Die Einkommensteuer-Vorauszahlung des Beschwerdeführers für das erste Quartal 1988 betrug laut Vorauszahlungs-Festsetzung S 7,358.000,-- (Jahresvorauszahlung: S 29,432.000,--). Noch vor Fälligkeit dieses Betrages, nämlich am 2. März 1988 beantragte der Beschwerdeführer die Herabsetzung der Einkommensteuer-Vorauszahlung für das Jahr 1988 auf insgesamt S 13,663.000,--. Das entsprach einem Teilbetrag für das erste Quartal von S 3,415.750,--. Gleichzeitig wurde um Stundung des Differenzbetrages in Höhe von S 3,942.250,-- ersucht.

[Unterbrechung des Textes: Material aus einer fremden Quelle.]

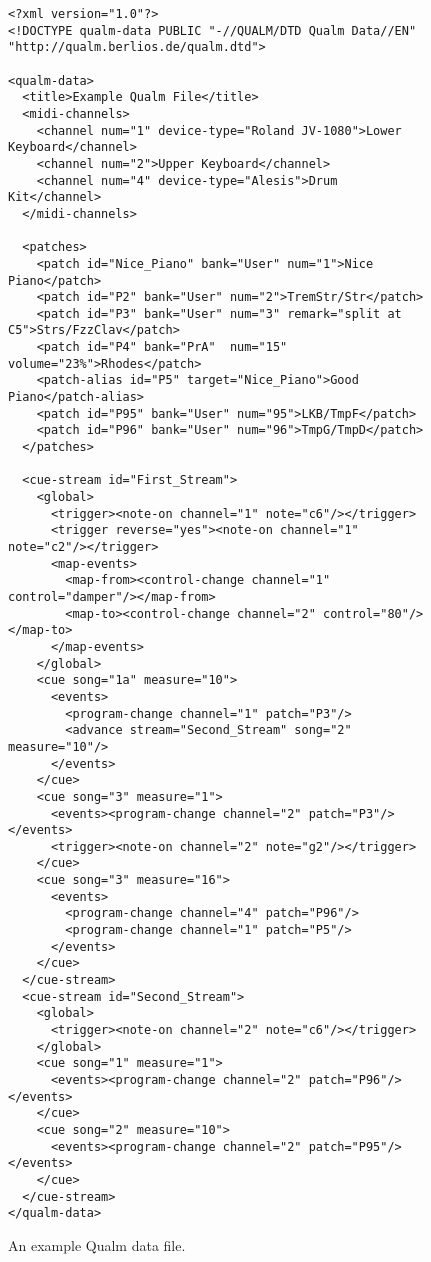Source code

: \documentclass{article}
\newcommand{\q}{{\textsf{Qualm}}\xspace}
\begin{document}
\begin{figure}
\begin{scriptsize}
\begin{verbatim}
<?xml version="1.0"?>
<!DOCTYPE qualm-data PUBLIC "-//QUALM/DTD Qualm Data//EN" "http://qualm.berlios.de/qualm.dtd">

<qualm-data>
  <title>Example Qualm File</title>
  <midi-channels>
    <channel num="1" device-type="Roland JV-1080">Lower Keyboard</channel>
    <channel num="2">Upper Keyboard</channel>
    <channel num="4" device-type="Alesis">Drum Kit</channel>
  </midi-channels>

  <patches>
    <patch id="Nice_Piano" bank="User" num="1">Nice Piano</patch>
    <patch id="P2" bank="User" num="2">TremStr/Str</patch>
    <patch id="P3" bank="User" num="3" remark="split at C5">Strs/FzzClav</patch>
    <patch id="P4" bank="PrA"  num="15" volume="23%">Rhodes</patch>
    <patch-alias id="P5" target="Nice_Piano">Good Piano</patch-alias>
    <patch id="P95" bank="User" num="95">LKB/TmpF</patch>
    <patch id="P96" bank="User" num="96">TmpG/TmpD</patch>
  </patches>

  <cue-stream id="First_Stream">
    <global>
      <trigger><note-on channel="1" note="c6"/></trigger>
      <trigger reverse="yes"><note-on channel="1" note="c2"/></trigger>
      <map-events>
        <map-from><control-change channel="1" control="damper"/></map-from>
        <map-to><control-change channel="2" control="80"/></map-to>
      </map-events>
    </global>
    <cue song="1a" measure="10">
      <events>
        <program-change channel="1" patch="P3"/>
        <advance stream="Second_Stream" song="2" measure="10"/>
      </events>
    </cue>
    <cue song="3" measure="1">
      <events><program-change channel="2" patch="P3"/></events>
      <trigger><note-on channel="2" note="g2"/></trigger>
    </cue>
    <cue song="3" measure="16">
      <events>
        <program-change channel="4" patch="P96"/>
        <program-change channel="1" patch="P5"/>
      </events>
    </cue>
  </cue-stream>
  <cue-stream id="Second_Stream">
    <global>
      <trigger><note-on channel="2" note="c6"/></trigger>
    </global>
    <cue song="1" measure="1">
      <events><program-change channel="2" patch="P96"/></events>
    </cue>
    <cue song="2" measure="10">
      <events><program-change channel="2" patch="P95"/></events>
    </cue>
  </cue-stream>
</qualm-data>
\end{verbatim}
\end{scriptsize}
\caption{An example \q data file.\label{example-file}}
\end{figure}
\end{document}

Das Finanzamt gab beiden Anträgen statt.

In der Folge kam es durch die irrtümliche Doppelverrechnung von Familienbeihilfe im Ausmaß von S 2.400,-- zu einem Terminverlust, der zur Vorschreibung eines Säumniszuschlages in Höhe von S 78.845,-- führte. Außerdem waren dem Beschwerdeführer für die bewilligte Stundung des Differenzbetrages an Einkommensteuer-Vorauszahlung für das erste Quartal 1988 Stundungszinsen in Höhe von S 20.925,-- vorgeschrieben worden.

Der Beschwerdeführer ersuchte um Nachsicht des Säumniszuschlages und der Stundungszinsen.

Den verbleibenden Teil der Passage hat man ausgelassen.